PPS Server Question

Skeet · February 21, 2019, 1:30am

Hi Everyone,
I could use an intelligence infusion from this group before I go back to drinking as my primary hobby. I built up a Raspberry Pi NTP server with Adafruit GPS hat a few weekends ago. After much trial and error I got it working to book specs with GPS reference and PPS precision. The numbers looked great and matched everything I had read about in the many tutorials available.

Problem is, I put it on the network and every client I have pointed at it throws it out of consideration. In all cases, the NTP clients will happily take GPS and stratum 2 and 3 servers over this PPS server.

Interestingly, I’ve floated around the internet and found other PPS providers and used them only to find that they, too, are thrown out quickly. Even though their numbers are great - offset decent, jitter low, etc. I’ve noticed that every PPS server I’ve tested has a root dispersion of 500. Mine included.

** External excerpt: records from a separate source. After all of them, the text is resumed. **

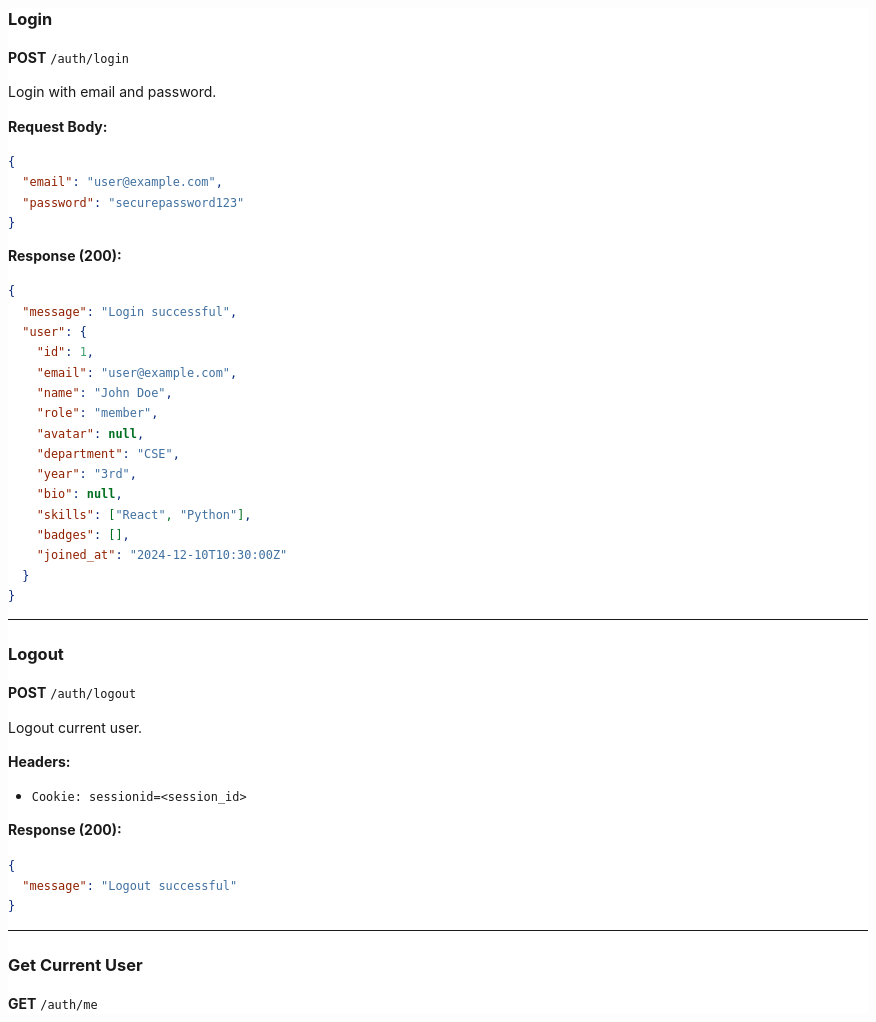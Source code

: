 
### Login
**POST** `/auth/login`

Login with email and password.

**Request Body:**
```json
{
  "email": "user@example.com",
  "password": "securepassword123"
}
```

**Response (200):**
```json
{
  "message": "Login successful",
  "user": {
    "id": 1,
    "email": "user@example.com",
    "name": "John Doe",
    "role": "member",
    "avatar": null,
    "department": "CSE",
    "year": "3rd",
    "bio": null,
    "skills": ["React", "Python"],
    "badges": [],
    "joined_at": "2024-12-10T10:30:00Z"
  }
}
```

---

### Logout
**POST** `/auth/logout`

Logout current user.

**Headers:**
- `Cookie: sessionid=<session_id>`

**Response (200):**
```json
{
  "message": "Logout successful"
}
```

---

### Get Current User
**GET** `/auth/me`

I have a handful of commercial NTP boxes here in the shop that I put on the wire (Time Machines, LeoNTP, and two enterprise class boxes) that work wonderfully in test. But this Pi PPS thing has me pulling hair

Clearly, I’m a new learner. Am I following a bad path here?

alica · February 21, 2019, 7:51am

Please post your ntpq -p output (both from server and client if possible) before we can help you debug.

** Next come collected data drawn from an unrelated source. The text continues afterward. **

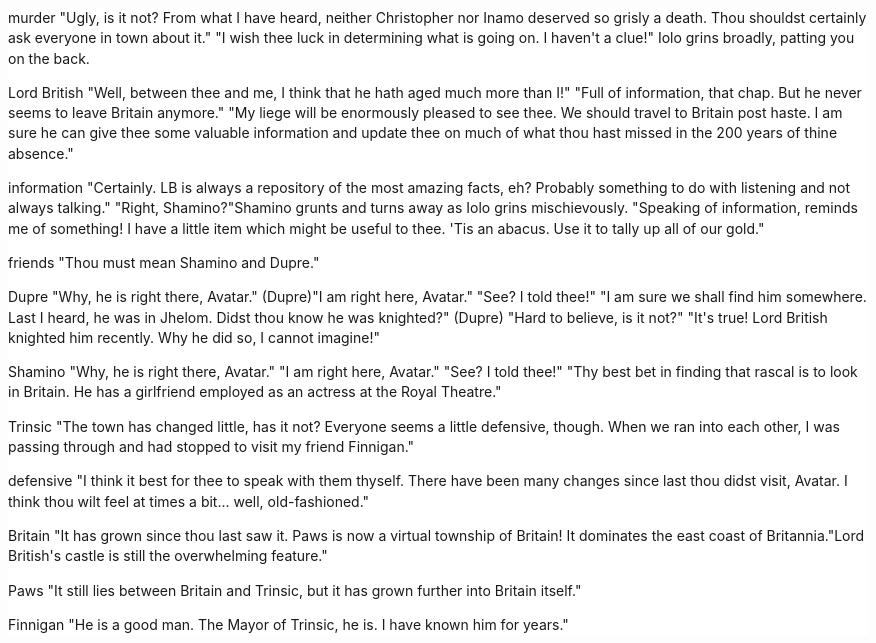 murder
"Ugly, is it not? From what I have heard, neither Christopher nor Inamo deserved so grisly a death. Thou shouldst certainly ask everyone in town about it."
"I wish thee luck in determining what is going on. I haven't a clue!" Iolo grins broadly, patting you on the back.

Lord British
"Well, between thee and me, I think that he hath aged much more than I!"
"Full of information, that chap. But he never seems to leave Britain anymore."
"My liege will be enormously pleased to see thee. We should travel to Britain post haste. I am sure he can give thee some valuable information and update thee on much of what thou hast missed in the 200 years of thine absence."

information
"Certainly. LB is always a repository of the most amazing facts, eh? Probably something to do with listening and not always talking."
"Right, Shamino?"Shamino grunts and turns away as Iolo grins mischievously.
"Speaking of information, reminds me of something! I have a little item which might be useful to thee. 'Tis an abacus. Use it to tally up all of our gold."

friends
"Thou must mean Shamino and Dupre."

Dupre
"Why, he is right there, Avatar." 
(Dupre)"I am right here, Avatar." 
"See? I told thee!"
"I am sure we shall find him somewhere. Last I heard, he was in Jhelom. Didst thou know he was knighted?"
(Dupre) "Hard to believe, is it not?"
"It's true! Lord British knighted him recently. Why he did so, I cannot imagine!"

Shamino
"Why, he is right there, Avatar."
"I am right here, Avatar." 
"See? I told thee!"
"Thy best bet in finding that rascal is to look in Britain. He has a girlfriend employed as an actress at the Royal Theatre."

Trinsic
"The town has changed little, has it not? Everyone seems a little defensive, though. When we ran into each other, I was passing through and had stopped to visit my friend Finnigan."

defensive
"I think it best for thee to speak with them thyself. There have been many changes since last thou didst visit, Avatar. I think thou wilt feel at times a bit... well, old-fashioned."

Britain
"It has grown since thou last saw it. Paws is now a virtual township of Britain! It dominates the east coast of Britannia."Lord British's castle is still the overwhelming feature."

Paws
"It still lies between Britain and Trinsic, but it has grown further into Britain itself."

Finnigan
"He is a good man. The Mayor of Trinsic, he is. I have known him for years."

littlejason99 · February 21, 2019, 2:05pm

and a ntpq -c rv from the server would be helpful too…

If you are seeing a root dispersion of 500 on the Pi, then the ntpq -p should show that as jitter for the local reflock I would think?

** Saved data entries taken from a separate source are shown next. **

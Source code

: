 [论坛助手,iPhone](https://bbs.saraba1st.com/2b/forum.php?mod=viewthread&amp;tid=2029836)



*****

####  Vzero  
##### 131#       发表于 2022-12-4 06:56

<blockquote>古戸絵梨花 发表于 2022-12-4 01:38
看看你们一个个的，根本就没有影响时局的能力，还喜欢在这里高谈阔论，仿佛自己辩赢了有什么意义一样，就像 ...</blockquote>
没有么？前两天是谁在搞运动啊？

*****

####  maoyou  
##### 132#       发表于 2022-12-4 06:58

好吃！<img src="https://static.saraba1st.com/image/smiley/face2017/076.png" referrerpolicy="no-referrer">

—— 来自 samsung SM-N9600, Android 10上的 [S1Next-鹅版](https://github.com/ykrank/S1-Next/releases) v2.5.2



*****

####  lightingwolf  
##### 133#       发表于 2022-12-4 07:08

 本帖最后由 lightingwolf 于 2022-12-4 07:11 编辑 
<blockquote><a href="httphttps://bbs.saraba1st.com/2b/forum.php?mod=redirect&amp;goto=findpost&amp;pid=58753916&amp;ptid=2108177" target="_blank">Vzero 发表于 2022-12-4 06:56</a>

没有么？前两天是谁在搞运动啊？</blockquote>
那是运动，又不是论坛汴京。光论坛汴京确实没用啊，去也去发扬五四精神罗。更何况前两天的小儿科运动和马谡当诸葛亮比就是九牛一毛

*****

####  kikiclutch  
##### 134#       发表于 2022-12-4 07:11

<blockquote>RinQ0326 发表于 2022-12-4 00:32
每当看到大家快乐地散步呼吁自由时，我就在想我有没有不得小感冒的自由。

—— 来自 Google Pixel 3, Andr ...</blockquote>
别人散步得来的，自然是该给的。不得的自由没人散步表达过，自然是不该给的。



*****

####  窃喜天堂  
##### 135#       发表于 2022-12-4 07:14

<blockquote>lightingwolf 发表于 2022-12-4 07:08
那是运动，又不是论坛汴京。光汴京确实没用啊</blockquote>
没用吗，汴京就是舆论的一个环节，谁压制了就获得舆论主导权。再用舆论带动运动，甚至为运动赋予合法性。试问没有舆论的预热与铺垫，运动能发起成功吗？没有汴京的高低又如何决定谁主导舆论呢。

Maybe fifo buffering is causing jitter? I’ve never tried on a Pi so I’m just taking a shot in the dark. Are you sure the GPS is locked? Some modules will give a PPS before the module has a fix.

Skeet · February 21, 2019, 8:15pm

Certainly! And thanks so much for your willingness to take a look. The output from ntpq is pasted just below from the Pi server.

Increasingly, I’m thinking I’m probably chasing an issue that really doesn’t exist. The numbers from the server look really good to my untrained eye. And, contrary to my previous post, this PPS server does get used in infrequent cases, however I’m still surprised at how efficiently it gets ignored on most of my test boxes around the country.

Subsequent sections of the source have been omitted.